WORK REQUIRED
A single number is the required answer: the count of lines in the listing below that hold the string "contain".

┏━━

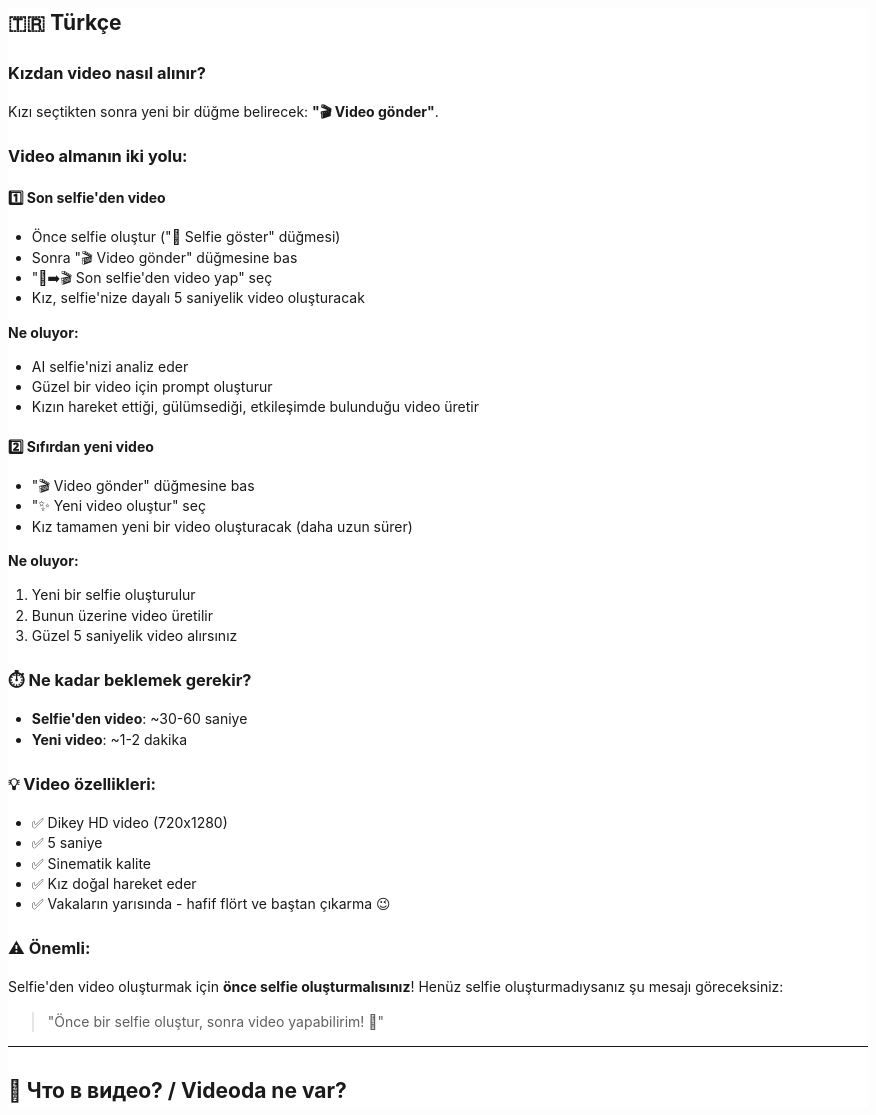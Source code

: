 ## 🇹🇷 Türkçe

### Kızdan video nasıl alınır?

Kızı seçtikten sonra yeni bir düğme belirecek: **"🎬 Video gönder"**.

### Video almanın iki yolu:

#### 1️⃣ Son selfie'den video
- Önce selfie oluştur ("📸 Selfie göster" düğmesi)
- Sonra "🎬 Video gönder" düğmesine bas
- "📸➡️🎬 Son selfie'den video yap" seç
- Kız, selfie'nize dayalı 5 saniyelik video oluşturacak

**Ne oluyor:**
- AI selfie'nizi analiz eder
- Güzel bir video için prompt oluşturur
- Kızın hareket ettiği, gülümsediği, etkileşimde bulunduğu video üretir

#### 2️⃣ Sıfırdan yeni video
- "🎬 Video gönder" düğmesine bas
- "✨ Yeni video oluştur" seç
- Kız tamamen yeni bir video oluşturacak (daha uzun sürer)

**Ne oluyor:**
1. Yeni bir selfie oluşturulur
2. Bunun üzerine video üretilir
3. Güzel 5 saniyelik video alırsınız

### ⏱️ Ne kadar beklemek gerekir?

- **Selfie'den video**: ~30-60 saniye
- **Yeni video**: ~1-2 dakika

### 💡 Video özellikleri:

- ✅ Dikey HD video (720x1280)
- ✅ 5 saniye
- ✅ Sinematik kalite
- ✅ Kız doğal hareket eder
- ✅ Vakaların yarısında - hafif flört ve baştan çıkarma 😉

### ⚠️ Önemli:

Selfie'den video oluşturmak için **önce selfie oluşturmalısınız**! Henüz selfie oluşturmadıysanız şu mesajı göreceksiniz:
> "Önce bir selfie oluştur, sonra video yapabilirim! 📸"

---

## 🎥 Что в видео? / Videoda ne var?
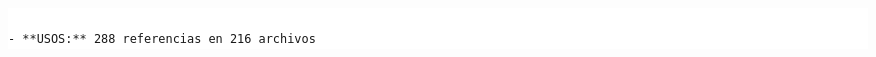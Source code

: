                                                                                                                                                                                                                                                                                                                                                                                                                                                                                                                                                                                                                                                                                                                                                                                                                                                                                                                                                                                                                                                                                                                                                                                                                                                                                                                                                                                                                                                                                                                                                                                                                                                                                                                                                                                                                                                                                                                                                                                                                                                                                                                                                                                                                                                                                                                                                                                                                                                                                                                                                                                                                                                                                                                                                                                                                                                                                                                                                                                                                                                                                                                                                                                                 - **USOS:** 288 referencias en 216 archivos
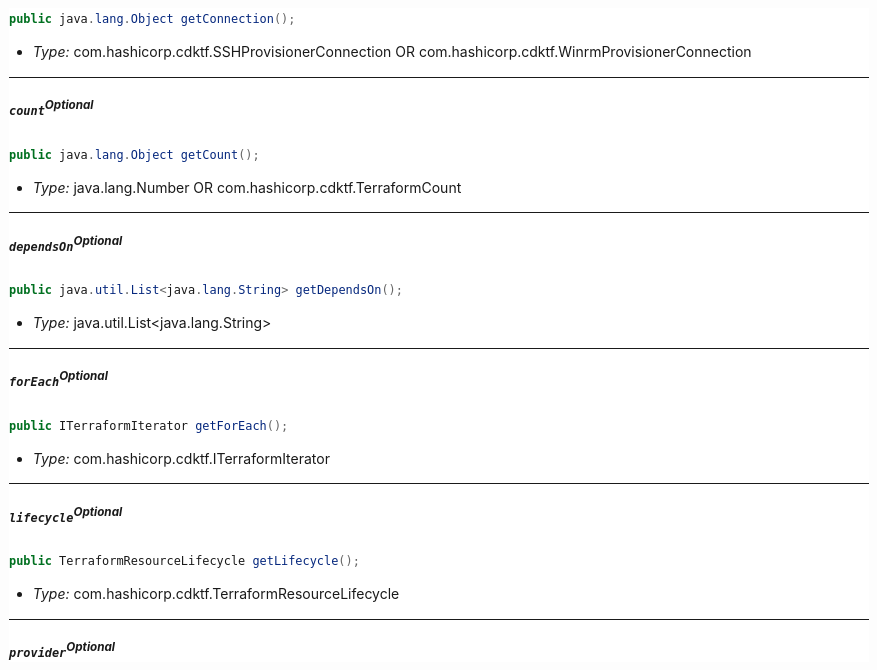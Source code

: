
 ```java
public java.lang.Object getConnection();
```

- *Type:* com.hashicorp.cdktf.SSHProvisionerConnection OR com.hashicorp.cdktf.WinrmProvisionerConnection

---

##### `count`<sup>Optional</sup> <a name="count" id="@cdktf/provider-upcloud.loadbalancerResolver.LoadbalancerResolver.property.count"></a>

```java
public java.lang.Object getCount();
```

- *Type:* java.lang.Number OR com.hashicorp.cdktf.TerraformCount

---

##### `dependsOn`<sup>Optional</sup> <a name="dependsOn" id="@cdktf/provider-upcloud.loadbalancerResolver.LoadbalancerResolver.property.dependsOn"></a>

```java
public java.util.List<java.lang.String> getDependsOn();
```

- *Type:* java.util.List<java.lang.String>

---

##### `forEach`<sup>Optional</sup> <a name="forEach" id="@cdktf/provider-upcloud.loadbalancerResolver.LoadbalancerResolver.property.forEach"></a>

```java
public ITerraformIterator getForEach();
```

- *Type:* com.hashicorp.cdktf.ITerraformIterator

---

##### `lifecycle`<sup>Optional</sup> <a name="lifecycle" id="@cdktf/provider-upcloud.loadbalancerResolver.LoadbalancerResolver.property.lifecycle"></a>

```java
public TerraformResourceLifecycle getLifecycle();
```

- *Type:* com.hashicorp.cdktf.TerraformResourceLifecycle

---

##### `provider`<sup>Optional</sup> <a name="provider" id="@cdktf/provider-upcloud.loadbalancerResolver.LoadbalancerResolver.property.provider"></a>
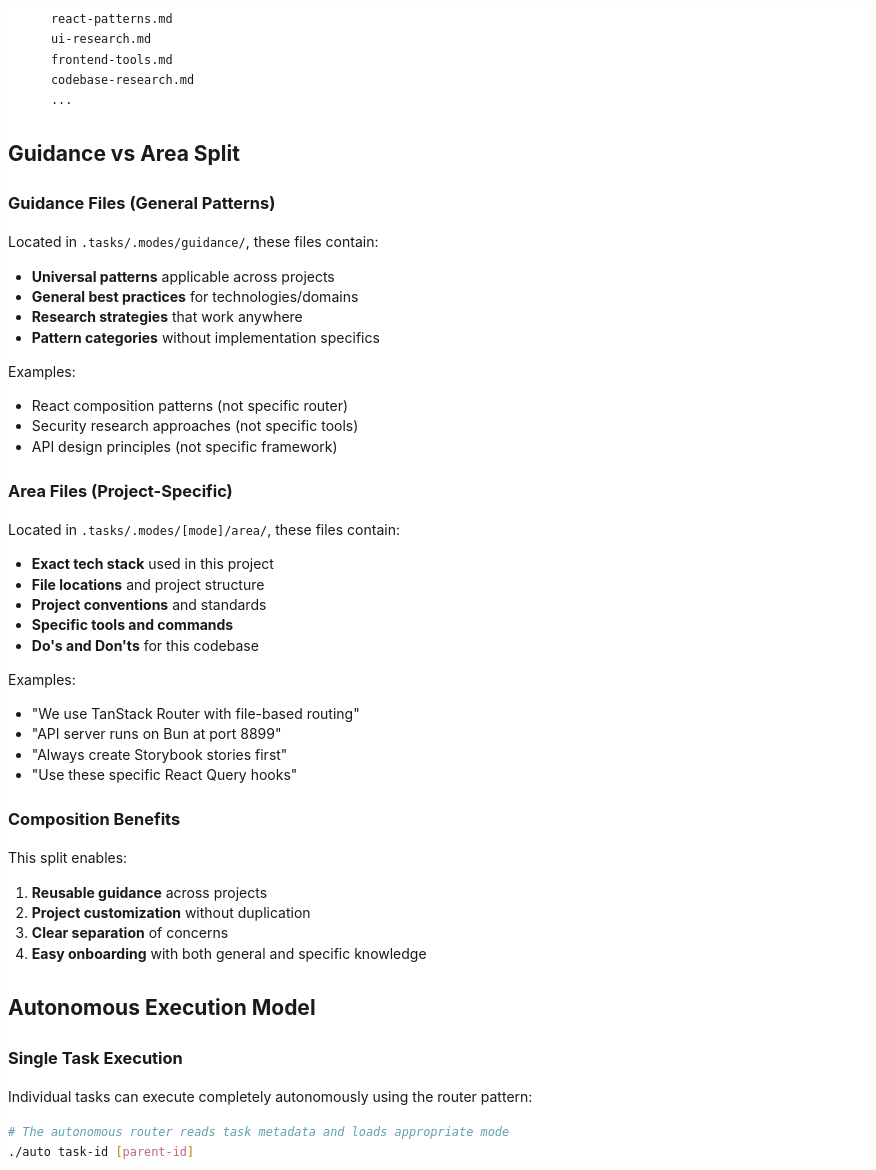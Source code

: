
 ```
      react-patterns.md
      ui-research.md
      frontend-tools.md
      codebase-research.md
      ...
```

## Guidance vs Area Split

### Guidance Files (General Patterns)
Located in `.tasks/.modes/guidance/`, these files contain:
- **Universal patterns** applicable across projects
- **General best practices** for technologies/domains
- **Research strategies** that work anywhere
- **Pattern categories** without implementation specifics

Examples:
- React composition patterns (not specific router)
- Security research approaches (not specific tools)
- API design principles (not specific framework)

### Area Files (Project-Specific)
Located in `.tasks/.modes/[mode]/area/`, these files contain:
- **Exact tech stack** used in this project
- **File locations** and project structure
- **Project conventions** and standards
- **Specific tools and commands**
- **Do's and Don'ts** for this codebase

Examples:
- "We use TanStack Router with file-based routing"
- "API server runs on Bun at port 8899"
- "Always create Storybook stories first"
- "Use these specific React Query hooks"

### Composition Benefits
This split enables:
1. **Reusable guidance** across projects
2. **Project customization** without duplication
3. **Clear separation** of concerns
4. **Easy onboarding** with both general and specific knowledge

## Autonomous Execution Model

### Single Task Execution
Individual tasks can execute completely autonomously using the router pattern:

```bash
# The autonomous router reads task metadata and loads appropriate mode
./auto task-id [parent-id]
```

┗━━

SOLVED PROBLEM
2